## TO DO
For the records below, print the lines from the line with "Now the changes" through the line with "model for display" exactly as written; include both end lines and exclude the rest.

(Rendered images with source text)
BEGIN

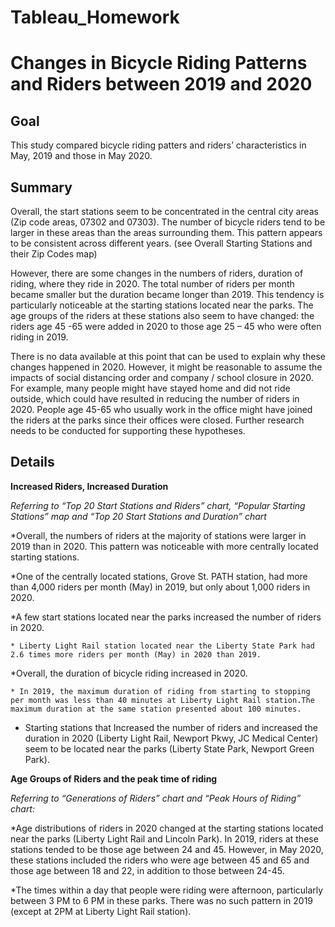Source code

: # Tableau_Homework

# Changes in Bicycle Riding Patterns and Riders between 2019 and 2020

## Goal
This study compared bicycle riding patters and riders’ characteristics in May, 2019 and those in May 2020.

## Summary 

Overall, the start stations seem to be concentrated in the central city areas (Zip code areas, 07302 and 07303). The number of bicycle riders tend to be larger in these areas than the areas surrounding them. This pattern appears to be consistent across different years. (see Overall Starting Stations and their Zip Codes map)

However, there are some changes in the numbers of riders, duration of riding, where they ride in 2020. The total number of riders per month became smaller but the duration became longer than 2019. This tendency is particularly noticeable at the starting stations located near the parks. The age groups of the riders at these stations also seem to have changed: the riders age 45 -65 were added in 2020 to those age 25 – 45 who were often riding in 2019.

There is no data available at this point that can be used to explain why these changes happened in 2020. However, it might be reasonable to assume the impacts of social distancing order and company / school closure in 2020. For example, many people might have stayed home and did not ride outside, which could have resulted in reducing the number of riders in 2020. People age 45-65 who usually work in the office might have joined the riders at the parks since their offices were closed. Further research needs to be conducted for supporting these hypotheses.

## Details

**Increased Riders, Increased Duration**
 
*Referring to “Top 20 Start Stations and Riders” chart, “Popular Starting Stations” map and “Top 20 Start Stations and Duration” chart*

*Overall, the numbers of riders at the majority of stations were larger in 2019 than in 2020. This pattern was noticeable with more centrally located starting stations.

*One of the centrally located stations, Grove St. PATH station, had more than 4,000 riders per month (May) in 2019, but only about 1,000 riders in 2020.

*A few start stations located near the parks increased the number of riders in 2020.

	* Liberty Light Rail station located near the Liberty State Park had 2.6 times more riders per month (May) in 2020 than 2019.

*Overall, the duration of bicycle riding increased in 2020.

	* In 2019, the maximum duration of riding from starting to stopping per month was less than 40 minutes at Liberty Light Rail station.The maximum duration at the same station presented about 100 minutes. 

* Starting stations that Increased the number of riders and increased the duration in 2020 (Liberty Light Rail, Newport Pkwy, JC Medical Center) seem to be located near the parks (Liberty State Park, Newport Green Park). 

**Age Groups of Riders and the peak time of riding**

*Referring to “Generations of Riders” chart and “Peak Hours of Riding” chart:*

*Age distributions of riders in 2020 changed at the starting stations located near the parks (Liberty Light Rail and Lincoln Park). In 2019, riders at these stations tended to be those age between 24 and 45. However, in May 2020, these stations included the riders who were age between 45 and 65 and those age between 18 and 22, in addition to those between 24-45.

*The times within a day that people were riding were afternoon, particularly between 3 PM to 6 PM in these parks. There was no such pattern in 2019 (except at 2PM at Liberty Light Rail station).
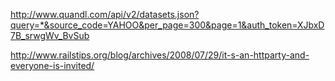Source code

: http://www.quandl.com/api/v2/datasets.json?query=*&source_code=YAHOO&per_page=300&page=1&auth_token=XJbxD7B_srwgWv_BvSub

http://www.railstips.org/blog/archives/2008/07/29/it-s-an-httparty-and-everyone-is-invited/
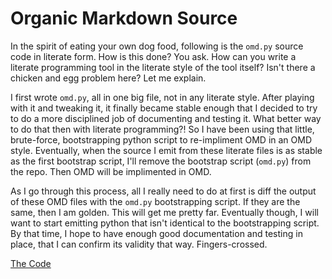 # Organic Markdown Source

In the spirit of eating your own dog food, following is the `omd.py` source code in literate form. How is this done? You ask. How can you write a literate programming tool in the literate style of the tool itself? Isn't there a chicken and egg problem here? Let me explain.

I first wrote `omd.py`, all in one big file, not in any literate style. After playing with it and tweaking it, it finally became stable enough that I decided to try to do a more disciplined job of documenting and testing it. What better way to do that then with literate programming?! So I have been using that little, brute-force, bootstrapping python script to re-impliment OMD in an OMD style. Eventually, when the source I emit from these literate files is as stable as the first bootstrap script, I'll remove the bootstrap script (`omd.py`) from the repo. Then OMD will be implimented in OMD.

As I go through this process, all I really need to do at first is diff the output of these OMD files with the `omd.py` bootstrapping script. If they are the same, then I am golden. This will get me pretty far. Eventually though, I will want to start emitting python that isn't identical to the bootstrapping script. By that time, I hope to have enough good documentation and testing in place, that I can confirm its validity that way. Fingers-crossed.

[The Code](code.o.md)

END
BEGIN

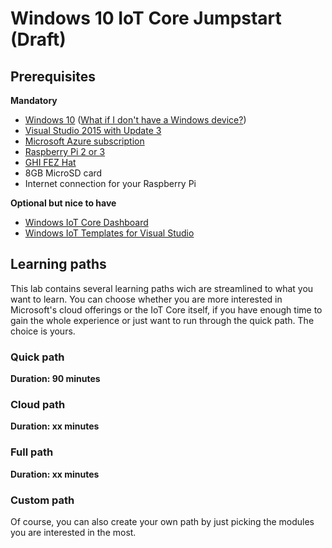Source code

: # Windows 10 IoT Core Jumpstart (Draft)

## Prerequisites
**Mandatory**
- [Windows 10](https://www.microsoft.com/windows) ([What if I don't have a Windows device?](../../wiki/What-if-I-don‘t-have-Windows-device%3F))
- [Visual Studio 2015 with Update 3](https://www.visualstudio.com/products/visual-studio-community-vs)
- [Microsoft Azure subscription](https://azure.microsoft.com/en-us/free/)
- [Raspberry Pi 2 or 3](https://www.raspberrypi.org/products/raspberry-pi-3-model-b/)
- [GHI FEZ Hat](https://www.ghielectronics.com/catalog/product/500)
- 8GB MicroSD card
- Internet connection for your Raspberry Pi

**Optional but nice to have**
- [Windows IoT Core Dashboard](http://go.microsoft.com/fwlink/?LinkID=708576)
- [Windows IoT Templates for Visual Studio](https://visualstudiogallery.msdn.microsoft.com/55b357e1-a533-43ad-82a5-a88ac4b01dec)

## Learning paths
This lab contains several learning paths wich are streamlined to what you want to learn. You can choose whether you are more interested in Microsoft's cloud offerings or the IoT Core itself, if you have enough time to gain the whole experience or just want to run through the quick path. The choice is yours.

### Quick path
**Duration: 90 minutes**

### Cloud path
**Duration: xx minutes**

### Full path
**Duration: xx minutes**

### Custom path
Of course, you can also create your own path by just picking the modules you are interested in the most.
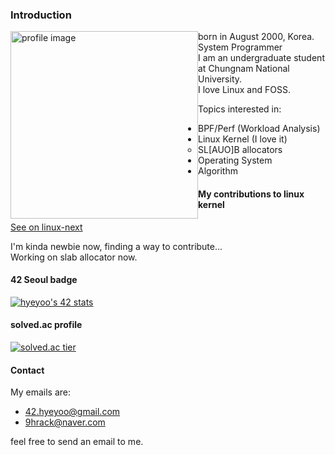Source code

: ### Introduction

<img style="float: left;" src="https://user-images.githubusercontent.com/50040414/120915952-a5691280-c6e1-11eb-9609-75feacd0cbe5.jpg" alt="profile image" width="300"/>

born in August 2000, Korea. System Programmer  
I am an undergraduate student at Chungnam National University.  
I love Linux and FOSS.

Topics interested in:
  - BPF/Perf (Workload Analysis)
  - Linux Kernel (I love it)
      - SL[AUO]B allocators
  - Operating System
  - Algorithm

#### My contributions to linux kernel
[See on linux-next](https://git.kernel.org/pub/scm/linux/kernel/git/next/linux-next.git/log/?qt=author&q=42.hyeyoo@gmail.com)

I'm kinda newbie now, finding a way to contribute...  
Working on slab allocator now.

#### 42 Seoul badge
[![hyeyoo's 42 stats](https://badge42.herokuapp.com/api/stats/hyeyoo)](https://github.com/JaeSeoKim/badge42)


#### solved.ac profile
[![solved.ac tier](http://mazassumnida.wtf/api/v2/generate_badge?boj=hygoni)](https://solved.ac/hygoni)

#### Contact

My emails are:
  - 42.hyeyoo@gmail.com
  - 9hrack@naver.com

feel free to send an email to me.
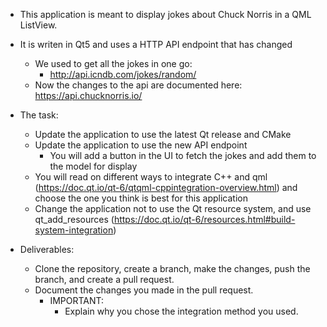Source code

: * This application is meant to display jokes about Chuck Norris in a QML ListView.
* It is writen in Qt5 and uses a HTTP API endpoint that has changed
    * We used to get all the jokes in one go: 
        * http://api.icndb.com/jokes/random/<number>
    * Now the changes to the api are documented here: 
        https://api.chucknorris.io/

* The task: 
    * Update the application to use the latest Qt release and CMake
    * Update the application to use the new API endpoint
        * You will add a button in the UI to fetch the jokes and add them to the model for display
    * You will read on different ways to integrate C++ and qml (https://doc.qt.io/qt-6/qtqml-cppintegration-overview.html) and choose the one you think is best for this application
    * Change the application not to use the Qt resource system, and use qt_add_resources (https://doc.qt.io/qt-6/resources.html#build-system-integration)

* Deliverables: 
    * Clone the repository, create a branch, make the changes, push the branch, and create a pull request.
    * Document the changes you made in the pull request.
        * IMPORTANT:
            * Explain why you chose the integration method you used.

END
BEGIN

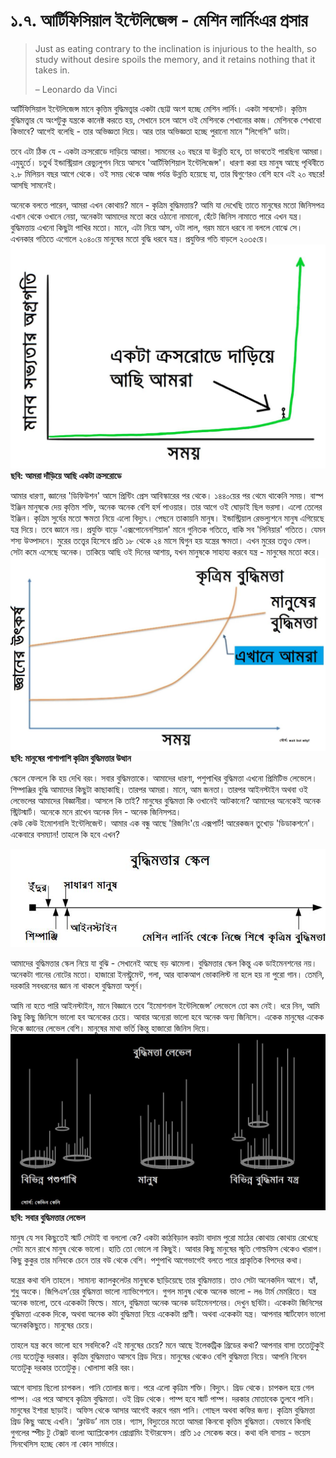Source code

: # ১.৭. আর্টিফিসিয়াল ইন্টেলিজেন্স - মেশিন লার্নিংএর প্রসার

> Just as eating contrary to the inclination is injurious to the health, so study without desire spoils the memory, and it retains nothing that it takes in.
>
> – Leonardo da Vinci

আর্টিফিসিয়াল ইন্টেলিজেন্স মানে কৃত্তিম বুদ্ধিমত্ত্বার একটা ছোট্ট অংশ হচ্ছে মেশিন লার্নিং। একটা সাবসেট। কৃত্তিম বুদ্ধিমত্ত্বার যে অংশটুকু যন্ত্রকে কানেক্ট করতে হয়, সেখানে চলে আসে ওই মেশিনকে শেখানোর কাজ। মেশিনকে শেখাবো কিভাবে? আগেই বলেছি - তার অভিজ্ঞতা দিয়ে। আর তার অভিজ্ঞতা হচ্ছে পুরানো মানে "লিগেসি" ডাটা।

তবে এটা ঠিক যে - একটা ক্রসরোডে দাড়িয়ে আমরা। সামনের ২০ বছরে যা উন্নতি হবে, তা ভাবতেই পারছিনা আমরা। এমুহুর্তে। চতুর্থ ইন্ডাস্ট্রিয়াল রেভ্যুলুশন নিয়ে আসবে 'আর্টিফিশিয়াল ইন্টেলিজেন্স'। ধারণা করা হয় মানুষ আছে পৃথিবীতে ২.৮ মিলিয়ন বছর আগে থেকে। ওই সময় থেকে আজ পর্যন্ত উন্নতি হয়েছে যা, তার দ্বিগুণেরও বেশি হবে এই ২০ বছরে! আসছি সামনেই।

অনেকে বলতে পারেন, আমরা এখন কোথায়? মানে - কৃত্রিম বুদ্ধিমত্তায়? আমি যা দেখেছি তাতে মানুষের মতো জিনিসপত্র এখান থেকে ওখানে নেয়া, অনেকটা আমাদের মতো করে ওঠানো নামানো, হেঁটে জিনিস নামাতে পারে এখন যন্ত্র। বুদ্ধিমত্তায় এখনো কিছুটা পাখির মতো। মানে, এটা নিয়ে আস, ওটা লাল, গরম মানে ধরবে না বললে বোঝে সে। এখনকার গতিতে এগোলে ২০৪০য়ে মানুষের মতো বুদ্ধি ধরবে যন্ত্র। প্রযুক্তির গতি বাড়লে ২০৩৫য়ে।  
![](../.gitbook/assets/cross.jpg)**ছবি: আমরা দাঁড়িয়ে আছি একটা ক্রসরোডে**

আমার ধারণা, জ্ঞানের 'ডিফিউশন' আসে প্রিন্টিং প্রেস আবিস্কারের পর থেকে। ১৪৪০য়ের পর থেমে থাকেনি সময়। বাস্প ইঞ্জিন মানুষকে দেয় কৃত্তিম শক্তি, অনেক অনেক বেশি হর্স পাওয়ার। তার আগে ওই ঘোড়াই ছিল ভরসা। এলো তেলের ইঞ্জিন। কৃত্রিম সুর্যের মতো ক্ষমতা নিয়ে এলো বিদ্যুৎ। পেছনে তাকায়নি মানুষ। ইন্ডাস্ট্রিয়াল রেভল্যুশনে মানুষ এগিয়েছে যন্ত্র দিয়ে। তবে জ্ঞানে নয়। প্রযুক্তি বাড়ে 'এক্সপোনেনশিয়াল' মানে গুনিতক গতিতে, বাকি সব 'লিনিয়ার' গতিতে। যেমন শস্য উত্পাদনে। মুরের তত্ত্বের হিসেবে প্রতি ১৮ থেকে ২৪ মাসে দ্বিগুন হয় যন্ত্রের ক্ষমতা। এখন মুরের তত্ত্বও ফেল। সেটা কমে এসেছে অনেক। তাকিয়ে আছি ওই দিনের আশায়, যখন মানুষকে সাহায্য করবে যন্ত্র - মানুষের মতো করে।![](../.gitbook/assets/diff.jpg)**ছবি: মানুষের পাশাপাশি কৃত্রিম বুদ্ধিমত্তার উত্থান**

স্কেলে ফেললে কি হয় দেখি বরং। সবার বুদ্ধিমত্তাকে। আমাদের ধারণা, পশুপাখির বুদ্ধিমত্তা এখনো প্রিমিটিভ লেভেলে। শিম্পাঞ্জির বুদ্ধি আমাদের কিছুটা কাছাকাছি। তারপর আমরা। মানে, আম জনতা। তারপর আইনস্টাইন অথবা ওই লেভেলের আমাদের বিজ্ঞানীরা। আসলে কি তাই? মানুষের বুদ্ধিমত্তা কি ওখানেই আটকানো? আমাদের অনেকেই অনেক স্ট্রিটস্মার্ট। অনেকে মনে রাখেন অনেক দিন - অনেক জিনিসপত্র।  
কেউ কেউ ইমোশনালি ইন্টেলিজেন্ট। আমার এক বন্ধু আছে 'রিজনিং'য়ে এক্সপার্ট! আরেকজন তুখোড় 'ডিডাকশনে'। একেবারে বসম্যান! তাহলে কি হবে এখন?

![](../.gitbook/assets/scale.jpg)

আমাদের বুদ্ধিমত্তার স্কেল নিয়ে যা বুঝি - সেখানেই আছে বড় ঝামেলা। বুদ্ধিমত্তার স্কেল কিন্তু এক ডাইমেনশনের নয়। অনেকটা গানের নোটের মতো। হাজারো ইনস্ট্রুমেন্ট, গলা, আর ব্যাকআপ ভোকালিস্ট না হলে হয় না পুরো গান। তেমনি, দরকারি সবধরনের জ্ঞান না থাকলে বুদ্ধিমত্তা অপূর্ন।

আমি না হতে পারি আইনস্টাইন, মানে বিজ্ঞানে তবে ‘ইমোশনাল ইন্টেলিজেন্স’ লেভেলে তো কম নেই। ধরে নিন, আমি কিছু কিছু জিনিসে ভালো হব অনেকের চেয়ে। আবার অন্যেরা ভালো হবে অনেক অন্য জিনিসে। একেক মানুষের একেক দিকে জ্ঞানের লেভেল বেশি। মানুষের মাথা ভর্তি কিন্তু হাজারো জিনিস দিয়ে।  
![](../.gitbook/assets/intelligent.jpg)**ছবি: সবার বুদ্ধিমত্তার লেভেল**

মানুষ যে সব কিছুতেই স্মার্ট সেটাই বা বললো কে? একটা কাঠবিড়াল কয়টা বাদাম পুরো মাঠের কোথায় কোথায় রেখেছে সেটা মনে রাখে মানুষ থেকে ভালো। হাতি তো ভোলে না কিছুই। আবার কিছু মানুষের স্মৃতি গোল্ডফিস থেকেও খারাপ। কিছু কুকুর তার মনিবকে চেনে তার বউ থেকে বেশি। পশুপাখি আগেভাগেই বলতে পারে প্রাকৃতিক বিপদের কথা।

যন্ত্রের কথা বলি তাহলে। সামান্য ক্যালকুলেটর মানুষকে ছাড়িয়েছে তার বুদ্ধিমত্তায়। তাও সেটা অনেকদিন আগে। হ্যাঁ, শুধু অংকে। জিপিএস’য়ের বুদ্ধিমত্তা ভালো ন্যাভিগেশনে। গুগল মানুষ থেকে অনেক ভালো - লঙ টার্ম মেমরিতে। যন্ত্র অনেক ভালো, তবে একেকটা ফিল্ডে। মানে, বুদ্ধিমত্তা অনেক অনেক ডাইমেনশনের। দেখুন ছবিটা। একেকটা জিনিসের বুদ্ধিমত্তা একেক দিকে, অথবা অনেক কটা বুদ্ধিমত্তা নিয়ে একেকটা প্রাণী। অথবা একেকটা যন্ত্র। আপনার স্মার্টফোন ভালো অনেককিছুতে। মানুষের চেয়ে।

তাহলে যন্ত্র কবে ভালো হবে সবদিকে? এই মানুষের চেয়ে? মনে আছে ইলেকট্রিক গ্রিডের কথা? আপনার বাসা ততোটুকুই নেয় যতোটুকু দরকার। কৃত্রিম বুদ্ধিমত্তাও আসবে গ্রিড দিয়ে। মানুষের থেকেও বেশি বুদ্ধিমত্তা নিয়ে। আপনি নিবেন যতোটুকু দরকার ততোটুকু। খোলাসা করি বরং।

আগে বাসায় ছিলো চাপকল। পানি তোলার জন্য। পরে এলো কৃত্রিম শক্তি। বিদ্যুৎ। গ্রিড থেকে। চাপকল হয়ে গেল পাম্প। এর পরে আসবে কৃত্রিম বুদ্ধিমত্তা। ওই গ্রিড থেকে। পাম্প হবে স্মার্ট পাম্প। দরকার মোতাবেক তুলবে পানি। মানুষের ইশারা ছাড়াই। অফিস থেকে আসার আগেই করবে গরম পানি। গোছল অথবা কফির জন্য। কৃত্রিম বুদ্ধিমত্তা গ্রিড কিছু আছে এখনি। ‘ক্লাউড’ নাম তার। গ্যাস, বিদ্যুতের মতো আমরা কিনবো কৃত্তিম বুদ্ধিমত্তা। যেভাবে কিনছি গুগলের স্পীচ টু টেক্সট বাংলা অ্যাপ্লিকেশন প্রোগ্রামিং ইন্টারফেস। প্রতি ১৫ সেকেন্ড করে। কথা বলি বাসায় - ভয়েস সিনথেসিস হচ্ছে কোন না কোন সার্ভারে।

END

## YOUR SOLUTION
    * Now the changes to the api are documented here: 
        https://api.chucknorris.io/

* The task: 
    * Update the application to use the latest Qt release and CMake
    * Update the application to use the new API endpoint
        * You will add a button in the UI to fetch the jokes and add them to the model for display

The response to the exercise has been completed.